No matter how much automation, redundancy, and protection you build into your systems, thing are always going to break. It might be a change breaking an API to another system. It might be a change in a metric. Perhaps you just experienced massive hardware failure. Many IT organizations have traditionally had a postmortem, or root cause analysis, process to try to improve the overall quality of their processes. The major problem with most postmortem processes is that they devolve into circular pointing matches. The database team blames the storage team, who in turn blames the network team, and everyone walks out of the meeting angry.
As I’m writing this article, I’m working a system where someone restarted a database server in the middle of a large operation, causing database corruption. This is a classic example of an event that might trigger a postmortem. In this scenario, we moved to new hardware and no one tested the restore times of the largest databases. This is currently problematic, as the database restore is still happening a few hours after I started this article. Other scenarios would be any situations where you have unexpected data loss, on-call pages, or a monitoring failure that didn’t capture a major system fault.

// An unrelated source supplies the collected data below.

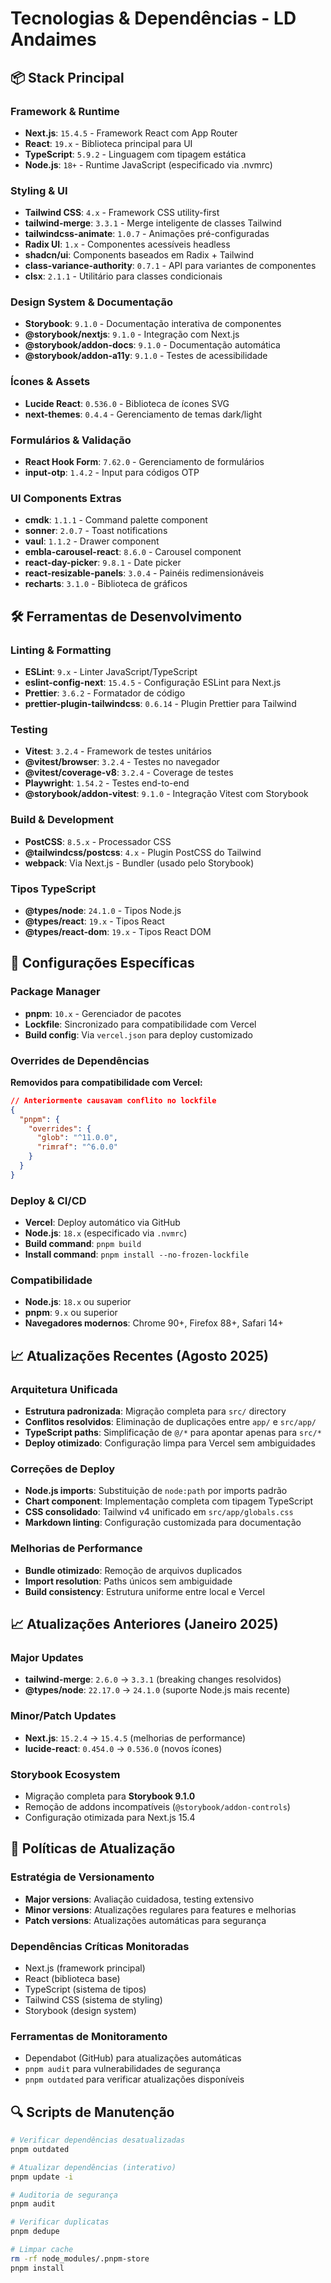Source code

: # Tecnologias & Dependências - LD Andaimes

## 📦 Stack Principal

### Framework & Runtime

- **Next.js**: `15.4.5` - Framework React com App Router
- **React**: `19.x` - Biblioteca principal para UI
- **TypeScript**: `5.9.2` - Linguagem com tipagem estática
- **Node.js**: `18+` - Runtime JavaScript (especificado via .nvmrc)

### Styling & UI

- **Tailwind CSS**: `4.x` - Framework CSS utility-first
- **tailwind-merge**: `3.3.1` - Merge inteligente de classes Tailwind
- **tailwindcss-animate**: `1.0.7` - Animações pré-configuradas
- **Radix UI**: `1.x` - Componentes acessíveis headless
- **shadcn/ui**: Components baseados em Radix + Tailwind
- **class-variance-authority**: `0.7.1` - API para variantes de componentes
- **clsx**: `2.1.1` - Utilitário para classes condicionais

### Design System & Documentação

- **Storybook**: `9.1.0` - Documentação interativa de componentes
- **@storybook/nextjs**: `9.1.0` - Integração com Next.js
- **@storybook/addon-docs**: `9.1.0` - Documentação automática
- **@storybook/addon-a11y**: `9.1.0` - Testes de acessibilidade

### Ícones & Assets

- **Lucide React**: `0.536.0` - Biblioteca de ícones SVG
- **next-themes**: `0.4.4` - Gerenciamento de temas dark/light

### Formulários & Validação

- **React Hook Form**: `7.62.0` - Gerenciamento de formulários
- **input-otp**: `1.4.2` - Input para códigos OTP

### UI Components Extras

- **cmdk**: `1.1.1` - Command palette component
- **sonner**: `2.0.7` - Toast notifications
- **vaul**: `1.1.2` - Drawer component
- **embla-carousel-react**: `8.6.0` - Carousel component
- **react-day-picker**: `9.8.1` - Date picker
- **react-resizable-panels**: `3.0.4` - Painéis redimensionáveis
- **recharts**: `3.1.0` - Biblioteca de gráficos

## 🛠️ Ferramentas de Desenvolvimento

### Linting & Formatting

- **ESLint**: `9.x` - Linter JavaScript/TypeScript
- **eslint-config-next**: `15.4.5` - Configuração ESLint para Next.js
- **Prettier**: `3.6.2` - Formatador de código
- **prettier-plugin-tailwindcss**: `0.6.14` - Plugin Prettier para Tailwind

### Testing

- **Vitest**: `3.2.4` - Framework de testes unitários
- **@vitest/browser**: `3.2.4` - Testes no navegador
- **@vitest/coverage-v8**: `3.2.4` - Coverage de testes
- **Playwright**: `1.54.2` - Testes end-to-end
- **@storybook/addon-vitest**: `9.1.0` - Integração Vitest com Storybook

### Build & Development

- **PostCSS**: `8.5.x` - Processador CSS
- **@tailwindcss/postcss**: `4.x` - Plugin PostCSS do Tailwind
- **webpack**: Via Next.js - Bundler (usado pelo Storybook)

### Tipos TypeScript

- **@types/node**: `24.1.0` - Tipos Node.js
- **@types/react**: `19.x` - Tipos React
- **@types/react-dom**: `19.x` - Tipos React DOM

## 🔧 Configurações Específicas

### Package Manager

- **pnpm**: `10.x` - Gerenciador de pacotes
- **Lockfile**: Sincronizado para compatibilidade com Vercel
- **Build config**: Via `vercel.json` para deploy customizado

### Overrides de Dependências

**Removidos para compatibilidade com Vercel:**

```json
// Anteriormente causavam conflito no lockfile
{
  "pnpm": {
    "overrides": {
      "glob": "^11.0.0",
      "rimraf": "^6.0.0"
    }
  }
}
```

### Deploy & CI/CD

- **Vercel**: Deploy automático via GitHub
- **Node.js**: `18.x` (especificado via `.nvmrc`)
- **Build command**: `pnpm build`
- **Install command**: `pnpm install --no-frozen-lockfile`

### Compatibilidade

- **Node.js**: `18.x` ou superior
- **pnpm**: `9.x` ou superior
- **Navegadores modernos**: Chrome 90+, Firefox 88+, Safari 14+

## 📈 Atualizações Recentes (Agosto 2025)

### Arquitetura Unificada

- **Estrutura padronizada**: Migração completa para `src/` directory
- **Conflitos resolvidos**: Eliminação de duplicações entre `app/` e `src/app/`
- **TypeScript paths**: Simplificação de `@/*` para apontar apenas para `src/*`
- **Deploy otimizado**: Configuração limpa para Vercel sem ambiguidades

### Correções de Deploy

- **Node.js imports**: Substituição de `node:path` por imports padrão
- **Chart component**: Implementação completa com tipagem TypeScript
- **CSS consolidado**: Tailwind v4 unificado em `src/app/globals.css`
- **Markdown linting**: Configuração customizada para documentação

### Melhorias de Performance

- **Bundle otimizado**: Remoção de arquivos duplicados
- **Import resolution**: Paths únicos sem ambiguidade
- **Build consistency**: Estrutura uniforme entre local e Vercel

## 📈 Atualizações Anteriores (Janeiro 2025)

### Major Updates

- **tailwind-merge**: `2.6.0` → `3.3.1` (breaking changes resolvidos)
- **@types/node**: `22.17.0` → `24.1.0` (suporte Node.js mais recente)

### Minor/Patch Updates

- **Next.js**: `15.2.4` → `15.4.5` (melhorias de performance)
- **lucide-react**: `0.454.0` → `0.536.0` (novos ícones)

### Storybook Ecosystem

- Migração completa para **Storybook 9.1.0**
- Remoção de addons incompatíveis (`@storybook/addon-controls`)
- Configuração otimizada para Next.js 15.4

## 🎯 Políticas de Atualização

### Estratégia de Versionamento

- **Major versions**: Avaliação cuidadosa, testing extensivo
- **Minor versions**: Atualizações regulares para features e melhorias
- **Patch versions**: Atualizações automáticas para segurança

### Dependências Críticas Monitoradas

- Next.js (framework principal)
- React (biblioteca base)
- TypeScript (sistema de tipos)
- Tailwind CSS (sistema de styling)
- Storybook (design system)

### Ferramentas de Monitoramento

- Dependabot (GitHub) para atualizações automáticas
- `pnpm audit` para vulnerabilidades de segurança
- `pnpm outdated` para verificar atualizações disponíveis

## 🔍 Scripts de Manutenção

```bash
# Verificar dependências desatualizadas
pnpm outdated

# Atualizar dependências (interativo)
pnpm update -i

# Auditoria de segurança
pnpm audit

# Verificar duplicatas
pnpm dedupe

# Limpar cache
rm -rf node_modules/.pnpm-store
pnpm install
```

How can we do a better postmortem? The first thing to do is execute blameless postmortems. This process assumes that everyone involved in an accident had good intentions and executed with the right intentions based on available information. This technique originates in medicine and aviation, where human lives are at stake. Instead of assigning blame to any one person or team, the situation is analyzed with an eye toward figuring out what happened. Writing a blameless postmortem can be hard, but the outcome is more openness in your organization. You don’t want engineers trying to hide outages to avoid an ugly, blame-filled process.
Some common talking points for your postmortems include:
- Was enough data collected to gather the root cause of the incident?
- Would more monitoring data help with the process analysis?
- Is the impact of the incident clearly defined?
- Was outcome shared with stakeholders?
In the past, many organizations did not share a postmortem outside of the core engineering team. This is a process that has changed in recent years. Many organizations like Microsoft and Amazon, because of the nature of their hosting businesses, have made postmortems public. By sharing with the widest possible audience, especially in your IT organization, you can garner more comments and deeper insights into a given problem.
One scenario referenced in Site Reliability Engineering by Google is the notion of integrating postmortems into disaster recovery activities. By incorporating these real-world failures, you make your disaster recovery testing as real as possible.
If your organization isn’t currently conducting postmortems, or only conducts them for major outages, you might start to think about trying to introduce them more frequently for smaller problems. As mentioned above, starting with paged incidents is a good start. It gets you to start thinking about how to automate responses to common problems and helps ensure that the process can be followed correctly so that when a major issue occurs, you're not focused on how to conduct the postmortem, but instead on how to find the real root cause of the problem.